そう言って俺は、ローブの中から冒険者証を取り出して見せる。


「それで話なんだけど、あなたのその不思議な魔力はなに? あなたの魔力とは別の魔力が、明らかに心臓に存在してるのよ」


心臓に俺とは別の魔力、と言われて思いついたのは、俺の契約悪魔であるアスタロトのことだ。

GSOの設定では、悪魔と契約すると魂が結びつき、禁魔書が魂の宿る、と言われていた。

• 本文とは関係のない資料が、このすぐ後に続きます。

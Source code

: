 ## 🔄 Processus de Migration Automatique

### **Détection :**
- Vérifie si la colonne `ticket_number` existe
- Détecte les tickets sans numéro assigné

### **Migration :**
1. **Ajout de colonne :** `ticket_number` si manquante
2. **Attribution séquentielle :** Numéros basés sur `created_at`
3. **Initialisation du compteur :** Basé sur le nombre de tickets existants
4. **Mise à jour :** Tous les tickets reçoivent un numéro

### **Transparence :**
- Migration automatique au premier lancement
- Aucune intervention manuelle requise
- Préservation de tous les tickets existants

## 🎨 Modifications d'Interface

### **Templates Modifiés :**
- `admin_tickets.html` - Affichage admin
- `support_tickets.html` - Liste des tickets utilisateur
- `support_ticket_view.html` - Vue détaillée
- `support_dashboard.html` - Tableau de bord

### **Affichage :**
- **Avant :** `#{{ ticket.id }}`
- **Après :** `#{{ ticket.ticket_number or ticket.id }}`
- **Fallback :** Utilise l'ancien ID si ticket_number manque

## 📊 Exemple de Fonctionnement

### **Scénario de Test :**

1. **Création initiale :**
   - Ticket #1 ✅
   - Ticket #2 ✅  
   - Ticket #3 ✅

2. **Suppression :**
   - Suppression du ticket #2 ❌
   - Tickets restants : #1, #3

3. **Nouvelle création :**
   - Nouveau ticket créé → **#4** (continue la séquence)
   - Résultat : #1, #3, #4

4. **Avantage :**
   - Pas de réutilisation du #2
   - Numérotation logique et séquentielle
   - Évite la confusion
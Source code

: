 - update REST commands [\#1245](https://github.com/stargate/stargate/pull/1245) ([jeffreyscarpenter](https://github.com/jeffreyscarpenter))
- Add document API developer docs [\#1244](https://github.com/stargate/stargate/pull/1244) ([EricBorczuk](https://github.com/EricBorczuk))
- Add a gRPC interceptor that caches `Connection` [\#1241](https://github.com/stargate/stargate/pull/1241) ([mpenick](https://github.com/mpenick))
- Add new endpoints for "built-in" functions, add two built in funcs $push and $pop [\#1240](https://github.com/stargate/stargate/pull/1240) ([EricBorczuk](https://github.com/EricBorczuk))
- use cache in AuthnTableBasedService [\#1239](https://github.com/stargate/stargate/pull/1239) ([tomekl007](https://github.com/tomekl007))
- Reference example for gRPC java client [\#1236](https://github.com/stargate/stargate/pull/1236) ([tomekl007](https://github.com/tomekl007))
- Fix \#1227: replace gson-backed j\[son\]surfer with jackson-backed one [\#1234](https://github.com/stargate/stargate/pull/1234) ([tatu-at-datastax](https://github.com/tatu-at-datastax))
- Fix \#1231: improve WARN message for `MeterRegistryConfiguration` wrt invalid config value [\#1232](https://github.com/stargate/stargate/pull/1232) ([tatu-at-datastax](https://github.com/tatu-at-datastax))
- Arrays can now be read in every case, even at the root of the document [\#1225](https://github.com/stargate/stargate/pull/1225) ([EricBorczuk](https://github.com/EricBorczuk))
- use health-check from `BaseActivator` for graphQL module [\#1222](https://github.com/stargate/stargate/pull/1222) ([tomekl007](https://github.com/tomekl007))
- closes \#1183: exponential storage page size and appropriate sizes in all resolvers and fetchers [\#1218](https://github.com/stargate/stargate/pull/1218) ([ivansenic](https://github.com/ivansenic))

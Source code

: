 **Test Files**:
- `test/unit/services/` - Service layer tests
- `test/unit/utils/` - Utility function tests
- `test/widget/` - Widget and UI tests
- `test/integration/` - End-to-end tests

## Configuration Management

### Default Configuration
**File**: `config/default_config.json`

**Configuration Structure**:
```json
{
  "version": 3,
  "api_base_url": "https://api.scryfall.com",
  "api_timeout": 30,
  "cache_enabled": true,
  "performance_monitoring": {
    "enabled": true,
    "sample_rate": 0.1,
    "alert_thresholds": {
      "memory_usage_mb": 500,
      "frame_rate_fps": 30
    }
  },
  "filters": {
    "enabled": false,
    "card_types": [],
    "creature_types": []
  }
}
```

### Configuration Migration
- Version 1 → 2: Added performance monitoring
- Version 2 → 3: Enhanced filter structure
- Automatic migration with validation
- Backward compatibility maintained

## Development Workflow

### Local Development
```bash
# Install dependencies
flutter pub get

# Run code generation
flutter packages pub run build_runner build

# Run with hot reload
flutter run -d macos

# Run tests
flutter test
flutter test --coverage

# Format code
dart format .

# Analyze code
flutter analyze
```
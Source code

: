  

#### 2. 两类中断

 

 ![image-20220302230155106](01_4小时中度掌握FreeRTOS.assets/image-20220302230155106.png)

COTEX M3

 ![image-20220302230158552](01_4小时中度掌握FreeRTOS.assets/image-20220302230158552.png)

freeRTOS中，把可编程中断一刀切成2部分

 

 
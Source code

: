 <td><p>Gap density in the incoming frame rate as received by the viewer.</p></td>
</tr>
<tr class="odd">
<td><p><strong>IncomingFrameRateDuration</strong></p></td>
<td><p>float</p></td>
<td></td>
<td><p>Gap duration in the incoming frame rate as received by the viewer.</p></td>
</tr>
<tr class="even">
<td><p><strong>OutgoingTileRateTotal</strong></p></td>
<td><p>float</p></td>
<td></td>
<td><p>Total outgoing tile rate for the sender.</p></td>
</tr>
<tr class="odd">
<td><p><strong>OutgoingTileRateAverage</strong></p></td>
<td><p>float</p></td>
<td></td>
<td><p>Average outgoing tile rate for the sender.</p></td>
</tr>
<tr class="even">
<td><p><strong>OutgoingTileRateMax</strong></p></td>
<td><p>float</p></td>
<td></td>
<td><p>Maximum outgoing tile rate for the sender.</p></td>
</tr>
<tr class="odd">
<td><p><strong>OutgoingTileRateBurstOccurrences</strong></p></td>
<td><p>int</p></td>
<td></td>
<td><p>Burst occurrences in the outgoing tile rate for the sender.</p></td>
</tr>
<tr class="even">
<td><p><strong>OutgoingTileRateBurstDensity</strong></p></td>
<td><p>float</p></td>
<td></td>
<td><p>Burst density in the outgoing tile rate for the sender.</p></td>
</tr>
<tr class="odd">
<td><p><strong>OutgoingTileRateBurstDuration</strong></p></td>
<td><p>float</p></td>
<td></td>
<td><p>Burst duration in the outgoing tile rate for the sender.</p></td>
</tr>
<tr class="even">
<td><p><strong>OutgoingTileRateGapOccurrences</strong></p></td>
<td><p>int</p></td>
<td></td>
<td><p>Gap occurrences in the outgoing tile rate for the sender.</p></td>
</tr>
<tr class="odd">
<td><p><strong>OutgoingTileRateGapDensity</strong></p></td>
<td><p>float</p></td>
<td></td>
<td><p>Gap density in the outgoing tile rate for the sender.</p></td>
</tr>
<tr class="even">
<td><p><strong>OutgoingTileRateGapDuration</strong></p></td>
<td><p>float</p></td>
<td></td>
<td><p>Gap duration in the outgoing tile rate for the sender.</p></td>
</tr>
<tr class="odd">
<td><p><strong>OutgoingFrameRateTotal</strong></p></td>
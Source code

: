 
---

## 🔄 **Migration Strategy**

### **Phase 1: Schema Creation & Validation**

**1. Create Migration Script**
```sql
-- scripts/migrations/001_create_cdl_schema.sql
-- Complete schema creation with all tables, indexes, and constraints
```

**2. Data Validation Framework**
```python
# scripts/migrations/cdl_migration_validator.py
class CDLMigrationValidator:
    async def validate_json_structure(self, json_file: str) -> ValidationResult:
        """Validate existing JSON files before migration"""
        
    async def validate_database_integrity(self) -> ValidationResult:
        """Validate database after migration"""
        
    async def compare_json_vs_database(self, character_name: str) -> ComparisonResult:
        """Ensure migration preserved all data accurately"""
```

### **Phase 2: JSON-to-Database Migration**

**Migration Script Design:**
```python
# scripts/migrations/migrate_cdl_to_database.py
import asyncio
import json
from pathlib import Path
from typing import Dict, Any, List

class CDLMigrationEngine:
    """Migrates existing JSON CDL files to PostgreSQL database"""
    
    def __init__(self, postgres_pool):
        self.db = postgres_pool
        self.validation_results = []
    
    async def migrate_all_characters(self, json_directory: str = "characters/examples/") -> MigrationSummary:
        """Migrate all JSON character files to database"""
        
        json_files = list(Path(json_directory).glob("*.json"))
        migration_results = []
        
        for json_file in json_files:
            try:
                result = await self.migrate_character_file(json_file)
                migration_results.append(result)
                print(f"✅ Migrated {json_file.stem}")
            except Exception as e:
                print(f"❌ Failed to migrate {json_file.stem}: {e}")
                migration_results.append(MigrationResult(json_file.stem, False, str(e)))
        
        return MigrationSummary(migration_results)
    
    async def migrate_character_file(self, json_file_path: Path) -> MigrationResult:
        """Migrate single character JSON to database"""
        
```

つまり、彼女が感じている心臓の魔力とは、アスタロトの魔力のことではないだろうか。


(ただ、それを正直に話すのもあれだしな……)


「そうだな、企業秘密ってとこだ。俺の特殊魔法だと思ってもらって構わない」


「まあ、さすがに簡単には教えてくれないわよね……」


悩んだ俺はそう濁して伝えると、彼女は不満げな表情で呟いた。


(この反応は……諦めてなさそうだな)


そんなことを考えていると、店員が俺たちの飲み物を持ってくる。

マギサは頼んでいたアプルのジュースーー地球でいうりんごジュースのようなものーーに口をつけると、今度は別の質問をしてきた。


「その不思議な魔力のことは一先ず置いておいて、腰に差しているその剣は一体なんなの? それ。魔剣でしょ?」


マギサの言う通り、この剣は貴重な魔剣の一振りだ。

この魔剣をドロップーー厳密には少し異なるーーしたのは、俺が転移する前に戦った静嘆の亡剣士と同じ、難関ボスの1体だ。


名前を『紅夜の吸血姫』といい、剣と血液操作を駆使して戦う、少女の姿をしたボスである。

そんな吸血姫は、素早く攻め込んでくる上に魔術陣すら切断してくるため、GSO1の魔術師殺しと言われていた。


ボス戦中に彼女が使ってきた剣術、紅月流は討伐後に習得が可能になる剣術であり、今でも俺のメインウェポンの1つになっている。


「その魔剣、名前はなんて言うの?」


「……嬢王。こいつの名前は、嬢王ニュイ=ルージュだ」


俺がそう言った瞬間、マギサが飲んでいたジュースを吹き出した。

彼女は「ゴホッゴホッ」と咳き込みながら、バカにするような視線を向けてくる。


「なんで嬢王なんて名前付けたのよ!? もっとカッコいいのがあったでしょ!」


「そう言われても、こいつは嬢王って名前がぴったりなんだよ」


そもそも『ニュイ=ルージュ』とは、『紅夜の吸血姫』のボ名前である。

また、この剣は難関ボスを倒すことで入手することが出来る強力な魔剣だ。

そのため、この魔剣を装備するにあたって中々に厳しいデメリットが存在しており、そのデメリットに対して『嬢王』という名があまりにも相応しかった。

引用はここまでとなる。